Start of Block

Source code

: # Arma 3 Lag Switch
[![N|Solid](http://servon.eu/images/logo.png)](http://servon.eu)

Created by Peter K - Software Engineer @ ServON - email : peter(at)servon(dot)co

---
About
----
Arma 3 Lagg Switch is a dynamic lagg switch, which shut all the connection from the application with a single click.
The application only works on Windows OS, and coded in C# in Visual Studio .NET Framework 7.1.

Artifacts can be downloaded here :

End of Block

== Problem ==
Give back the records word for word. Start at the first line, end at the line containing "Arma 3 Lagg", and include both.

== Answer to the exercise ==
Source code

: # Arma 3 Lag Switch
[![N|Solid](http://servon.eu/images/logo.png)](http://servon.eu)

Created by Peter K - Software Engineer @ ServON - email : peter(at)servon(dot)co

---
About
----
Arma 3 Lagg Switch is a dynamic lagg switch, which shut all the connection from the application with a single click.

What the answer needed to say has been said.